-------- DATA EXTRACT

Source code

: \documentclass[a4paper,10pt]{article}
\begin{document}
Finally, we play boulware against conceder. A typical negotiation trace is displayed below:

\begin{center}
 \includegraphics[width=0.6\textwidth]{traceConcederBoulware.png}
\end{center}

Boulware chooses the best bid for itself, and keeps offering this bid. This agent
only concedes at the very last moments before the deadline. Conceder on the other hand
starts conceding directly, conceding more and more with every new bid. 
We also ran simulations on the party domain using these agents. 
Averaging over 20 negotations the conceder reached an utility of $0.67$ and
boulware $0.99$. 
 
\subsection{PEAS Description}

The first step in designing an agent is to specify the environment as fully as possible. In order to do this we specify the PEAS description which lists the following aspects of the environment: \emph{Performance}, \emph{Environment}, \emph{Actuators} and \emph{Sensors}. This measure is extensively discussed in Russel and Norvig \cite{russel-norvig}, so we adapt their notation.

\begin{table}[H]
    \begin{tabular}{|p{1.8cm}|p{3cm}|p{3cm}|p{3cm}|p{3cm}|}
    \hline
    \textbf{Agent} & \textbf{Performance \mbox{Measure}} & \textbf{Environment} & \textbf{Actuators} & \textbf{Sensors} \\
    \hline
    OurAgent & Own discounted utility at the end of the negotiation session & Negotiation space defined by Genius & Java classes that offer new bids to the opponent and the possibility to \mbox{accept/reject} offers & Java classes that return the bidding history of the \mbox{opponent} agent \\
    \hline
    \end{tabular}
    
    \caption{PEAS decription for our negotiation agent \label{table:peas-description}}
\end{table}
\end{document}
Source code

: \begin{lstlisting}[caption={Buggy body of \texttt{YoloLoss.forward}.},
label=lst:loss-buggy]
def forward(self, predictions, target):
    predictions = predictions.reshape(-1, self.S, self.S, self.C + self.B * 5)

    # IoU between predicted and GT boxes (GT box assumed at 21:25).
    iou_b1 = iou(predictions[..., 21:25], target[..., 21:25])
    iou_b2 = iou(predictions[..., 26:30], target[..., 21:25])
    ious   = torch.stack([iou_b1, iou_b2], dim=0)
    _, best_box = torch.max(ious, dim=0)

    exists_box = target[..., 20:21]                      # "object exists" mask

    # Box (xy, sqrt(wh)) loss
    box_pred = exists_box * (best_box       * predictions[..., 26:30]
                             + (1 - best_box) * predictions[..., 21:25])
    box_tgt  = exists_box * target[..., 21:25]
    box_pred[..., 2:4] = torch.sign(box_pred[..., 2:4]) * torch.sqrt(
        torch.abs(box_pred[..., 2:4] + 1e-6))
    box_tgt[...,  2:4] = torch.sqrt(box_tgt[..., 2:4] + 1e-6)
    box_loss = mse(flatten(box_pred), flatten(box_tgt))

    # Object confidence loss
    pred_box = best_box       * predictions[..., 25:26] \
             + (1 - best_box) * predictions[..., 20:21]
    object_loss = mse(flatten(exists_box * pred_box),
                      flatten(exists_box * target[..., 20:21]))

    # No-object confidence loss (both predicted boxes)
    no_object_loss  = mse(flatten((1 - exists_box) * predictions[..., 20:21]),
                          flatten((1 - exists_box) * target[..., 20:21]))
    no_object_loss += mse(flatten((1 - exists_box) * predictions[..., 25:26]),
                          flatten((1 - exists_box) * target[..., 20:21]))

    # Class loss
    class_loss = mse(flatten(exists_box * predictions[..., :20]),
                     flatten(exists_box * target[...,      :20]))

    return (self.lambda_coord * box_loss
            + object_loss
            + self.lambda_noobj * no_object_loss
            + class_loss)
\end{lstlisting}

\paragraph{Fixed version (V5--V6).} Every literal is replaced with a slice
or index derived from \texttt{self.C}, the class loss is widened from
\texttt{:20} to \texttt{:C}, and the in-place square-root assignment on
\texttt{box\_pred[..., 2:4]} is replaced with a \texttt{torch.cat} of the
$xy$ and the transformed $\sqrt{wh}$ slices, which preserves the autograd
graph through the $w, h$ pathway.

----------------

ACTION ITEM » Your answer must be the full listing above, printed exactly as it stands.

RESULT FOR THIS EXERCISE »
Source code

: \documentclass[a4paper,10pt]{article}
\begin{document}
Finally, we play boulware against conceder. A typical negotiation trace is displayed below:

\begin{center}
 \includegraphics[width=0.6\textwidth]{traceConcederBoulware.png}
\end{center}

Boulware chooses the best bid for itself, and keeps offering this bid. This agent
only concedes at the very last moments before the deadline. Conceder on the other hand
starts conceding directly, conceding more and more with every new bid. 
We also ran simulations on the party domain using these agents. 
Averaging over 20 negotations the conceder reached an utility of $0.67$ and
boulware $0.99$. 
 
\subsection{PEAS Description}

The first step in designing an agent is to specify the environment as fully as possible. In order to do this we specify the PEAS description which lists the following aspects of the environment: \emph{Performance}, \emph{Environment}, \emph{Actuators} and \emph{Sensors}. This measure is extensively discussed in Russel and Norvig \cite{russel-norvig}, so we adapt their notation.

\begin{table}[H]
    \begin{tabular}{|p{1.8cm}|p{3cm}|p{3cm}|p{3cm}|p{3cm}|}
    \hline
    \textbf{Agent} & \textbf{Performance \mbox{Measure}} & \textbf{Environment} & \textbf{Actuators} & \textbf{Sensors} \\
    \hline
    OurAgent & Own discounted utility at the end of the negotiation session & Negotiation space defined by Genius & Java classes that offer new bids to the opponent and the possibility to \mbox{accept/reject} offers & Java classes that return the bidding history of the \mbox{opponent} agent \\
    \hline
    \end{tabular}
    
    \caption{PEAS decription for our negotiation agent \label{table:peas-description}}
\end{table}
\end{document}
Source code

: \begin{lstlisting}[caption={Buggy body of \texttt{YoloLoss.forward}.},
label=lst:loss-buggy]
def forward(self, predictions, target):
    predictions = predictions.reshape(-1, self.S, self.S, self.C + self.B * 5)

    # IoU between predicted and GT boxes (GT box assumed at 21:25).
    iou_b1 = iou(predictions[..., 21:25], target[..., 21:25])
    iou_b2 = iou(predictions[..., 26:30], target[..., 21:25])
    ious   = torch.stack([iou_b1, iou_b2], dim=0)
    _, best_box = torch.max(ious, dim=0)

    exists_box = target[..., 20:21]                      # "object exists" mask

    # Box (xy, sqrt(wh)) loss
    box_pred = exists_box * (best_box       * predictions[..., 26:30]
                             + (1 - best_box) * predictions[..., 21:25])
    box_tgt  = exists_box * target[..., 21:25]
    box_pred[..., 2:4] = torch.sign(box_pred[..., 2:4]) * torch.sqrt(
        torch.abs(box_pred[..., 2:4] + 1e-6))
    box_tgt[...,  2:4] = torch.sqrt(box_tgt[..., 2:4] + 1e-6)
    box_loss = mse(flatten(box_pred), flatten(box_tgt))

    # Object confidence loss
    pred_box = best_box       * predictions[..., 25:26] \
             + (1 - best_box) * predictions[..., 20:21]
    object_loss = mse(flatten(exists_box * pred_box),
                      flatten(exists_box * target[..., 20:21]))

    # No-object confidence loss (both predicted boxes)
    no_object_loss  = mse(flatten((1 - exists_box) * predictions[..., 20:21]),
                          flatten((1 - exists_box) * target[..., 20:21]))
    no_object_loss += mse(flatten((1 - exists_box) * predictions[..., 25:26]),
                          flatten((1 - exists_box) * target[..., 20:21]))

    # Class loss
    class_loss = mse(flatten(exists_box * predictions[..., :20]),
                     flatten(exists_box * target[...,      :20]))

    return (self.lambda_coord * box_loss
            + object_loss
            + self.lambda_noobj * no_object_loss
            + class_loss)
\end{lstlisting}

\paragraph{Fixed version (V5--V6).} Every literal is replaced with a slice
or index derived from \texttt{self.C}, the class loss is widened from
\texttt{:20} to \texttt{:C}, and the in-place square-root assignment on
\texttt{box\_pred[..., 2:4]} is replaced with a \texttt{torch.cat} of the
$xy$ and the transformed $\sqrt{wh}$ slices, which preserves the autograd
graph through the $w, h$ pathway.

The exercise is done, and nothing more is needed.